# Exercise data
########################################

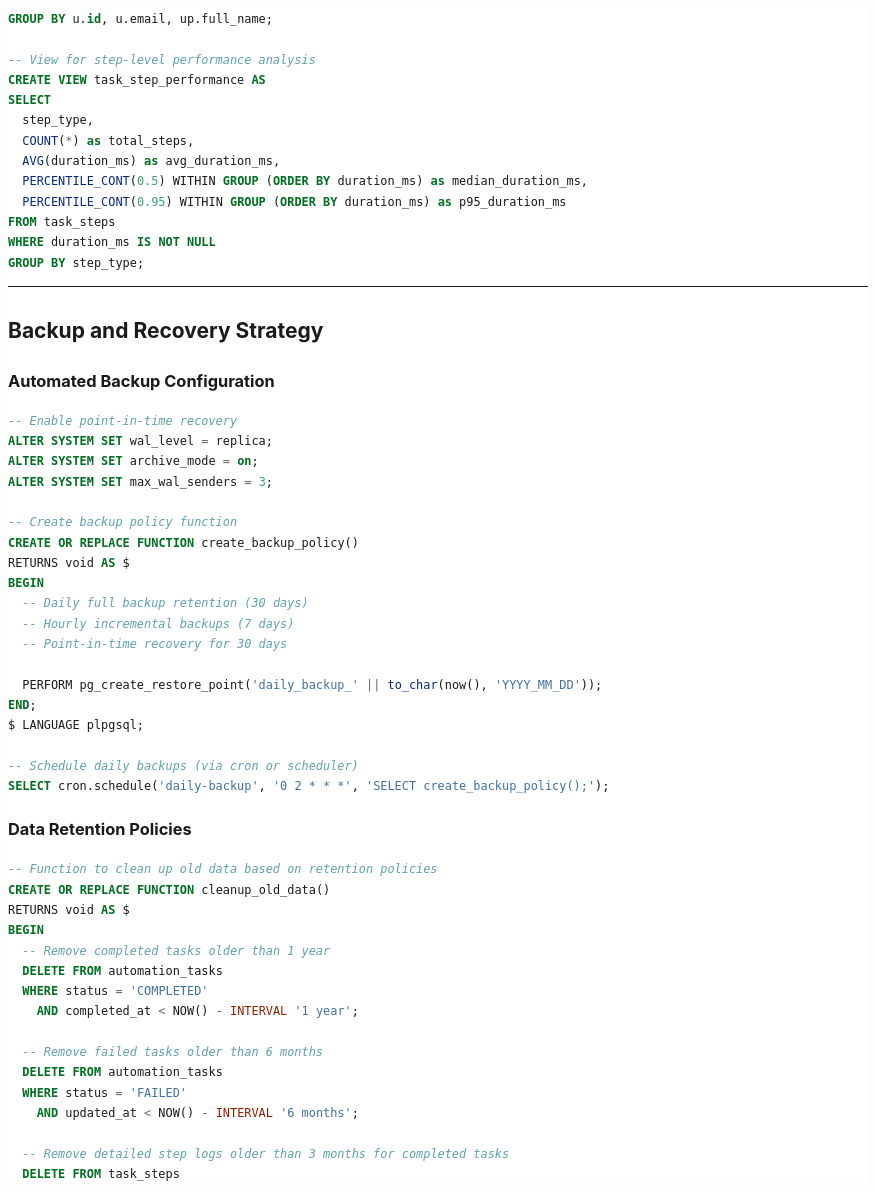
 ```sql
GROUP BY u.id, u.email, up.full_name;

-- View for step-level performance analysis
CREATE VIEW task_step_performance AS
SELECT
  step_type,
  COUNT(*) as total_steps,
  AVG(duration_ms) as avg_duration_ms,
  PERCENTILE_CONT(0.5) WITHIN GROUP (ORDER BY duration_ms) as median_duration_ms,
  PERCENTILE_CONT(0.95) WITHIN GROUP (ORDER BY duration_ms) as p95_duration_ms
FROM task_steps
WHERE duration_ms IS NOT NULL
GROUP BY step_type;

```

---

## **Backup and Recovery Strategy**

### **Automated Backup Configuration**

```sql
-- Enable point-in-time recovery
ALTER SYSTEM SET wal_level = replica;
ALTER SYSTEM SET archive_mode = on;
ALTER SYSTEM SET max_wal_senders = 3;

-- Create backup policy function
CREATE OR REPLACE FUNCTION create_backup_policy()
RETURNS void AS $
BEGIN
  -- Daily full backup retention (30 days)
  -- Hourly incremental backups (7 days)
  -- Point-in-time recovery for 30 days

  PERFORM pg_create_restore_point('daily_backup_' || to_char(now(), 'YYYY_MM_DD'));
END;
$ LANGUAGE plpgsql;

-- Schedule daily backups (via cron or scheduler)
SELECT cron.schedule('daily-backup', '0 2 * * *', 'SELECT create_backup_policy();');

```

### **Data Retention Policies**

```sql
-- Function to clean up old data based on retention policies
CREATE OR REPLACE FUNCTION cleanup_old_data()
RETURNS void AS $
BEGIN
  -- Remove completed tasks older than 1 year
  DELETE FROM automation_tasks
  WHERE status = 'COMPLETED'
    AND completed_at < NOW() - INTERVAL '1 year';

  -- Remove failed tasks older than 6 months
  DELETE FROM automation_tasks
  WHERE status = 'FAILED'
    AND updated_at < NOW() - INTERVAL '6 months';

  -- Remove detailed step logs older than 3 months for completed tasks
  DELETE FROM task_steps
```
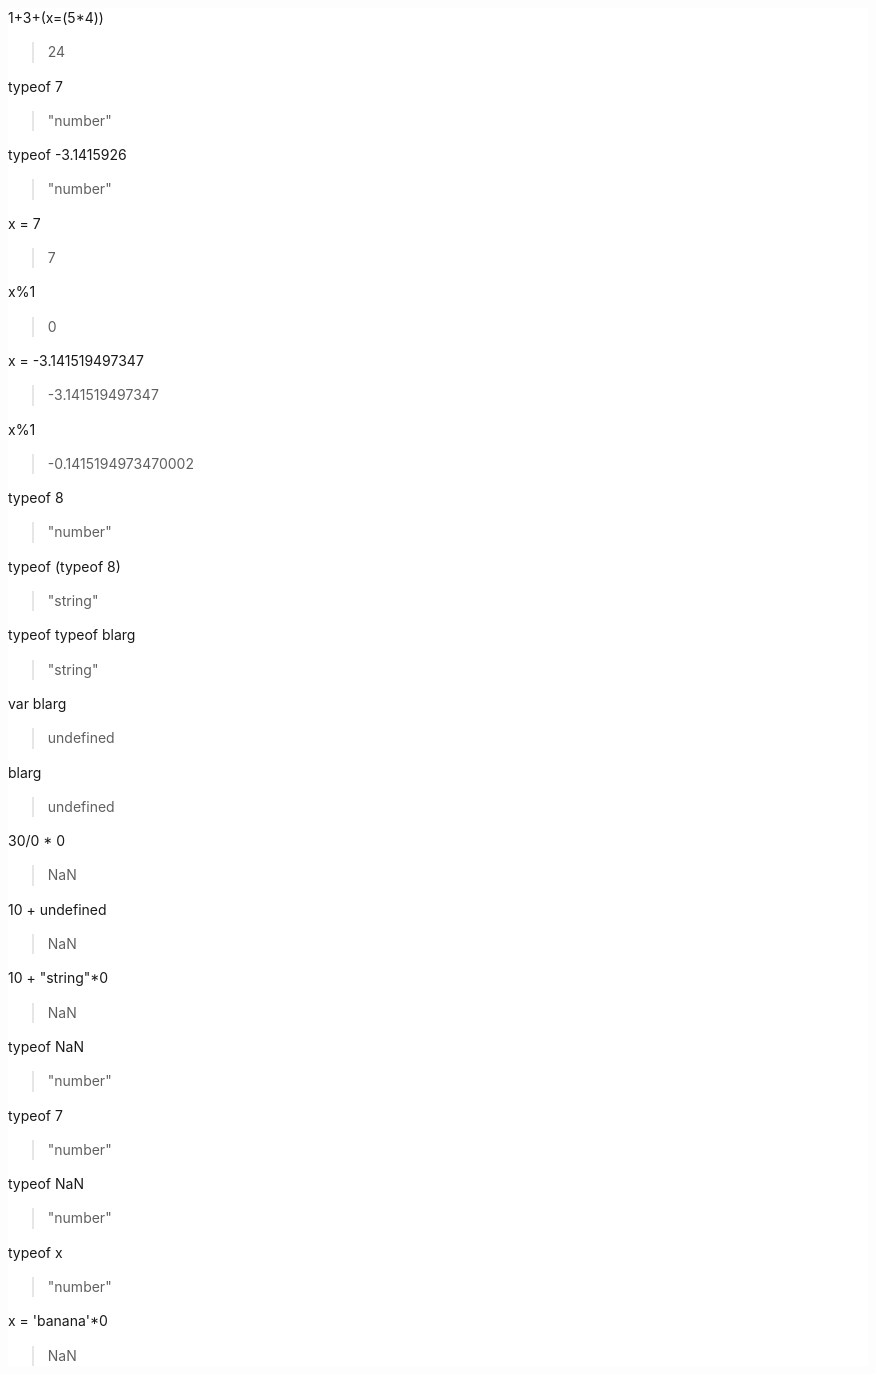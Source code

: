 1+3+(x=(5*4))
> 24

typeof 7
> "number"

typeof -3.1415926
> "number"

x = 7
> 7

x%1
> 0

x = -3.141519497347
> -3.141519497347

x%1
> -0.1415194973470002

typeof 8
> "number"

typeof (typeof 8)
> "string"

typeof typeof blarg
> "string"

var blarg
> undefined

blarg
> undefined

30/0 * 0
> NaN

10 + undefined
> NaN

10 + "string"*0
> NaN

typeof NaN
> "number"

typeof 7
> "number"

typeof NaN
> "number"

typeof x
> "number"

x = 'banana'*0
> NaN
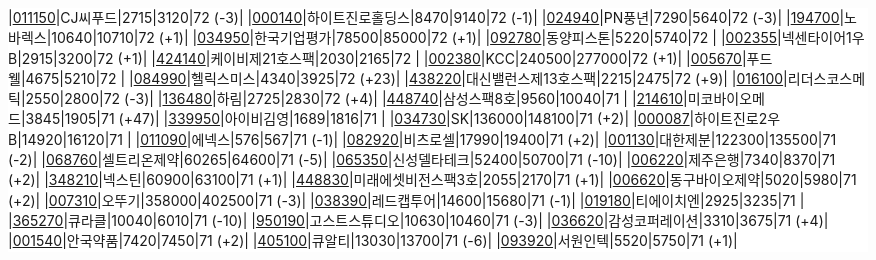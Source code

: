 |[011150](https://finance.daum.net/quotes/A011150)|CJ씨푸드|2715|3120|72 (-3)|
|[000140](https://finance.daum.net/quotes/A000140)|하이트진로홀딩스|8470|9140|72 (-1)|
|[024940](https://finance.daum.net/quotes/A024940)|PN풍년|7290|5640|72 (-3)|
|[194700](https://finance.daum.net/quotes/A194700)|노바렉스|10640|10710|72 (+1)|
|[034950](https://finance.daum.net/quotes/A034950)|한국기업평가|78500|85000|72 (+1)|
|[092780](https://finance.daum.net/quotes/A092780)|동양피스톤|5220|5740|72 |
|[002355](https://finance.daum.net/quotes/A002355)|넥센타이어1우B|2915|3200|72 (+1)|
|[424140](https://finance.daum.net/quotes/A424140)|케이비제21호스팩|2030|2165|72 |
|[002380](https://finance.daum.net/quotes/A002380)|KCC|240500|277000|72 (+1)|
|[005670](https://finance.daum.net/quotes/A005670)|푸드웰|4675|5210|72 |
|[084990](https://finance.daum.net/quotes/A084990)|헬릭스미스|4340|3925|72 (+23)|
|[438220](https://finance.daum.net/quotes/A438220)|대신밸런스제13호스팩|2215|2475|72 (+9)|
|[016100](https://finance.daum.net/quotes/A016100)|리더스코스메틱|2550|2800|72 (-3)|
|[136480](https://finance.daum.net/quotes/A136480)|하림|2725|2830|72 (+4)|
|[448740](https://finance.daum.net/quotes/A448740)|삼성스팩8호|9560|10040|71 |
|[214610](https://finance.daum.net/quotes/A214610)|미코바이오메드|3845|1905|71 (+47)|
|[339950](https://finance.daum.net/quotes/A339950)|아이비김영|1689|1816|71 |
|[034730](https://finance.daum.net/quotes/A034730)|SK|136000|148100|71 (+2)|
|[000087](https://finance.daum.net/quotes/A000087)|하이트진로2우B|14920|16120|71 |
|[011090](https://finance.daum.net/quotes/A011090)|에넥스|576|567|71 (-1)|
|[082920](https://finance.daum.net/quotes/A082920)|비츠로셀|17990|19400|71 (+2)|
|[001130](https://finance.daum.net/quotes/A001130)|대한제분|122300|135500|71 (-2)|
|[068760](https://finance.daum.net/quotes/A068760)|셀트리온제약|60265|64600|71 (-5)|
|[065350](https://finance.daum.net/quotes/A065350)|신성델타테크|52400|50700|71 (-10)|
|[006220](https://finance.daum.net/quotes/A006220)|제주은행|7340|8370|71 (+2)|
|[348210](https://finance.daum.net/quotes/A348210)|넥스틴|60900|63100|71 (+1)|
|[448830](https://finance.daum.net/quotes/A448830)|미래에셋비전스팩3호|2055|2170|71 (+1)|
|[006620](https://finance.daum.net/quotes/A006620)|동구바이오제약|5020|5980|71 (+2)|
|[007310](https://finance.daum.net/quotes/A007310)|오뚜기|358000|402500|71 (-3)|
|[038390](https://finance.daum.net/quotes/A038390)|레드캡투어|14600|15680|71 (-1)|
|[019180](https://finance.daum.net/quotes/A019180)|티에이치엔|2925|3235|71 |
|[365270](https://finance.daum.net/quotes/A365270)|큐라클|10040|6010|71 (-10)|
|[950190](https://finance.daum.net/quotes/A950190)|고스트스튜디오|10630|10460|71 (-3)|
|[036620](https://finance.daum.net/quotes/A036620)|감성코퍼레이션|3310|3675|71 (+4)|
|[001540](https://finance.daum.net/quotes/A001540)|안국약품|7420|7450|71 (+2)|
|[405100](https://finance.daum.net/quotes/A405100)|큐알티|13030|13700|71 (-6)|
|[093920](https://finance.daum.net/quotes/A093920)|서원인텍|5520|5750|71 (+1)|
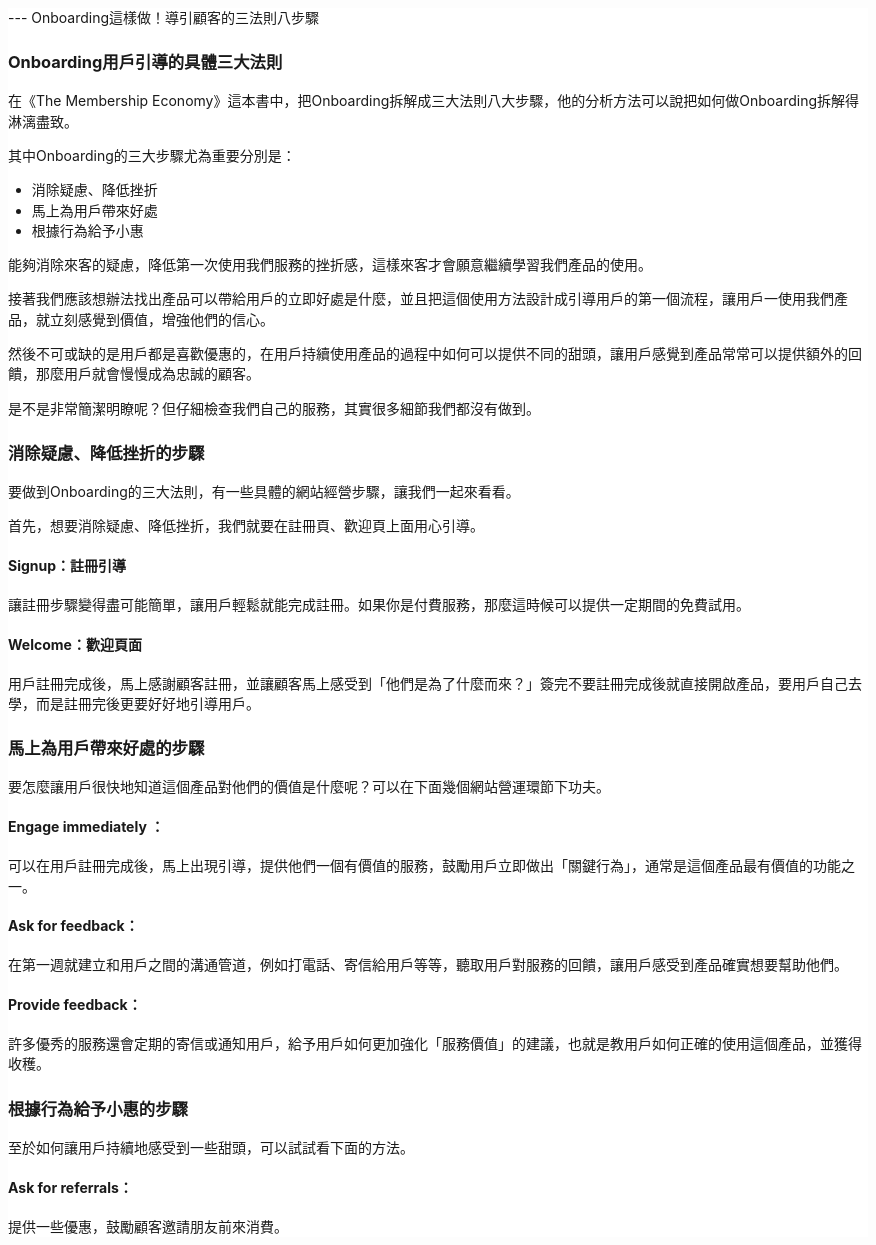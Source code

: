 --- Onboarding這樣做！導引顧客的三法則八步驟


### Onboarding用戶引導的具體三大法則

在《The Membership Economy》這本書中，把Onboarding拆解成三大法則八大步驟，他的分析方法可以說把如何做Onboarding拆解得淋漓盡致。

其中Onboarding的三大步驟尤為重要分別是：

-   消除疑慮、降低挫折
-   馬上為用戶帶來好處
-   根據行為給予小惠

能夠消除來客的疑慮，降低第一次使用我們服務的挫折感，這樣來客才會願意繼續學習我們產品的使用。

接著我們應該想辦法找出產品可以帶給用戶的立即好處是什麼，並且把這個使用方法設計成引導用戶的第一個流程，讓用戶一使用我們產品，就立刻感覺到價值，增強他們的信心。

然後不可或缺的是用戶都是喜歡優惠的，在用戶持續使用產品的過程中如何可以提供不同的甜頭，讓用戶感覺到產品常常可以提供額外的回饋，那麼用戶就會慢慢成為忠誠的顧客。

是不是非常簡潔明瞭呢？但仔細檢查我們自己的服務，其實很多細節我們都沒有做到。

### 消除疑慮、降低挫折的步驟

要做到Onboarding的三大法則，有一些具體的網站經營步驟，讓我們一起來看看。

首先，想要消除疑慮、降低挫折，我們就要在註冊頁、歡迎頁上面用心引導。

#### Signup：註冊引導

讓註冊步驟變得盡可能簡單，讓用戶輕鬆就能完成註冊。如果你是付費服務，那麼這時候可以提供一定期間的免費試用。

#### Welcome：歡迎頁面

用戶註冊完成後，馬上感謝顧客註冊，並讓顧客馬上感受到「他們是為了什麼而來？」簽完不要註冊完成後就直接開啟產品，要用戶自己去學，而是註冊完後更要好好地引導用戶。

### 馬上為用戶帶來好處的步驟

要怎麼讓用戶很快地知道這個產品對他們的價值是什麼呢？可以在下面幾個網站營運環節下功夫。

#### Engage immediately ：

可以在用戶註冊完成後，馬上出現引導，提供他們一個有價值的服務，鼓勵用戶立即做出「關鍵行為」，通常是這個產品最有價值的功能之一。

#### Ask for feedback：

在第一週就建立和用戶之間的溝通管道，例如打電話、寄信給用戶等等，聽取用戶對服務的回饋，讓用戶感受到產品確實想要幫助他們。

#### Provide feedback：

許多優秀的服務還會定期的寄信或通知用戶，給予用戶如何更加強化「服務價值」的建議，也就是教用戶如何正確的使用這個產品，並獲得收穫。

### 根據行為給予小惠的步驟

至於如何讓用戶持續地感受到一些甜頭，可以試試看下面的方法。

#### Ask for referrals：

提供一些優惠，鼓勵顧客邀請朋友前來消費。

########################################

# Task statement
The answer must be all the lines above that hold the word "ORDER".

# Solution for this problem
  PERCENTILE_CONT(0.5) WITHIN GROUP (ORDER BY duration_ms) as median_duration_ms,
  PERCENTILE_CONT(0.95) WITHIN GROUP (ORDER BY duration_ms) as p95_duration_ms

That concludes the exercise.